Start of DATASET ENTRIES

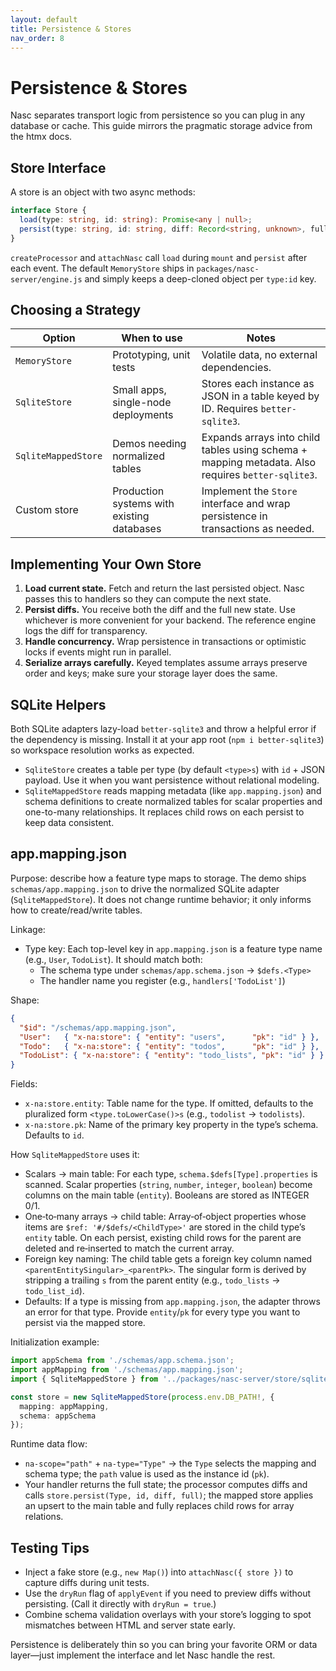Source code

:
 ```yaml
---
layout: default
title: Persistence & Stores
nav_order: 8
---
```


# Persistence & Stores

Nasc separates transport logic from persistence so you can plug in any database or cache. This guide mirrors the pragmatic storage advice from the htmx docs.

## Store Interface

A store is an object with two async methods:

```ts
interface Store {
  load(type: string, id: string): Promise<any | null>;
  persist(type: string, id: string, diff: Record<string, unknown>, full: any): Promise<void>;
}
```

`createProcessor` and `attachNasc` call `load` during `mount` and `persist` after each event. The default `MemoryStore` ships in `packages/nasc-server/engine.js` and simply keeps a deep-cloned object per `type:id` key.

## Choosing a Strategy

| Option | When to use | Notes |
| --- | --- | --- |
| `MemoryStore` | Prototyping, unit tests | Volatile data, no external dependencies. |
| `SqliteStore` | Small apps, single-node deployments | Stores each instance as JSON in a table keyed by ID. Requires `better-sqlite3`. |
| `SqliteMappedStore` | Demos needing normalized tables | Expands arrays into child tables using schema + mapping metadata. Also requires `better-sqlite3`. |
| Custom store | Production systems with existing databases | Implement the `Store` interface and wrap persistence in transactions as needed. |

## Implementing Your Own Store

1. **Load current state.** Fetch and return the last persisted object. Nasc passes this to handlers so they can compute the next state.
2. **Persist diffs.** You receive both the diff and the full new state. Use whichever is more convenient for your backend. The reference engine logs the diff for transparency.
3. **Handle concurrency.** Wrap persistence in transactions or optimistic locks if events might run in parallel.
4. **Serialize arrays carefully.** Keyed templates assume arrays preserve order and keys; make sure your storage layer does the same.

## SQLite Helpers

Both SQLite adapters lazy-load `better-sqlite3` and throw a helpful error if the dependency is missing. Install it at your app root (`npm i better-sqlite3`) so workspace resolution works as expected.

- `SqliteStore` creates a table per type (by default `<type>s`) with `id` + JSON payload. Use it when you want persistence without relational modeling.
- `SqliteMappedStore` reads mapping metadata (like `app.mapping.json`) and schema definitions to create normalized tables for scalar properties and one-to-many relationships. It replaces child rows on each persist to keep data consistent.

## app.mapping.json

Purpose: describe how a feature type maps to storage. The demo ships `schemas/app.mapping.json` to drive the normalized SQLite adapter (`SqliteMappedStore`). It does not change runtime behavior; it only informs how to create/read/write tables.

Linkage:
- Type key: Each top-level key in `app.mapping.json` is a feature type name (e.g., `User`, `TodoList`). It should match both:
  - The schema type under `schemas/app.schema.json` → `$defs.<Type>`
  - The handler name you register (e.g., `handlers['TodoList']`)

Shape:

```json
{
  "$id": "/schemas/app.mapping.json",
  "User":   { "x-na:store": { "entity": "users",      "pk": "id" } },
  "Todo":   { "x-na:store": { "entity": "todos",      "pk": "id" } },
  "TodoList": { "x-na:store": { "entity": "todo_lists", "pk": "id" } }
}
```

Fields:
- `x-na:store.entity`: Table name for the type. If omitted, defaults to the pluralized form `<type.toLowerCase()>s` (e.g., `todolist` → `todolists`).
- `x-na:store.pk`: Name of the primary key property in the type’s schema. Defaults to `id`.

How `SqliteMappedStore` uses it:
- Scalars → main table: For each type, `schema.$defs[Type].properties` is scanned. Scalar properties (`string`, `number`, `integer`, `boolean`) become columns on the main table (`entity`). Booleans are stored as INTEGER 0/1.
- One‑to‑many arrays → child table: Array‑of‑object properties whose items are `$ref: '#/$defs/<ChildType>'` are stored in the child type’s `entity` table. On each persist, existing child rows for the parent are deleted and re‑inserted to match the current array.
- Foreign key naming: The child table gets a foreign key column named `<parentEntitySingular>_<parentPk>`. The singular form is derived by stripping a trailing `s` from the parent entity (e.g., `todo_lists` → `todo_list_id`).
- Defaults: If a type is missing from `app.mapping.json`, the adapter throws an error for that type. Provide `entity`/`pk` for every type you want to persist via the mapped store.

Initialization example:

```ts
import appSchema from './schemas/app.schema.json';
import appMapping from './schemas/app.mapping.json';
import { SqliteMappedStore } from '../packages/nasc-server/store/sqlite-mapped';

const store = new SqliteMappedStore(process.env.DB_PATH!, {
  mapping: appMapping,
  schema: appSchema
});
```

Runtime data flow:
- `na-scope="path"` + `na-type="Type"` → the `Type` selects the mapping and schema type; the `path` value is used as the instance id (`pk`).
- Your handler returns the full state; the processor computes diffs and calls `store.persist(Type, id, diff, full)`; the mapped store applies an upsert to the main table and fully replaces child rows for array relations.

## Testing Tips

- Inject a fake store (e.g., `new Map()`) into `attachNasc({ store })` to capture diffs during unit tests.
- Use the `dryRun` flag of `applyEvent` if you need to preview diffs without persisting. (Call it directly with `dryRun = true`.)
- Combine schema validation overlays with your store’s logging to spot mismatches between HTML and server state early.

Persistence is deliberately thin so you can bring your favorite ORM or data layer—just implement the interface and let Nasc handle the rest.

End of DATASET ENTRIES

From the records above, quote only the lines running from the line with "Table name for" to the line with "- One‑to‑many arrays", both lines included.

# EXERCISE RESULT
- `x-na:store.entity`: Table name for the type. If omitted, defaults to the pluralized form `<type.toLowerCase()>s` (e.g., `todolist` → `todolists`).
- `x-na:store.pk`: Name of the primary key property in the type’s schema. Defaults to `id`.

How `SqliteMappedStore` uses it:
- Scalars → main table: For each type, `schema.$defs[Type].properties` is scanned. Scalar properties (`string`, `number`, `integer`, `boolean`) become columns on the main table (`entity`). Booleans are stored as INTEGER 0/1.
- One‑to‑many arrays → child table: Array‑of‑object properties whose items are `$ref: '#/$defs/<ChildType>'` are stored in the child type’s `entity` table. On each persist, existing child rows for the parent are deleted and re‑inserted to match the current array.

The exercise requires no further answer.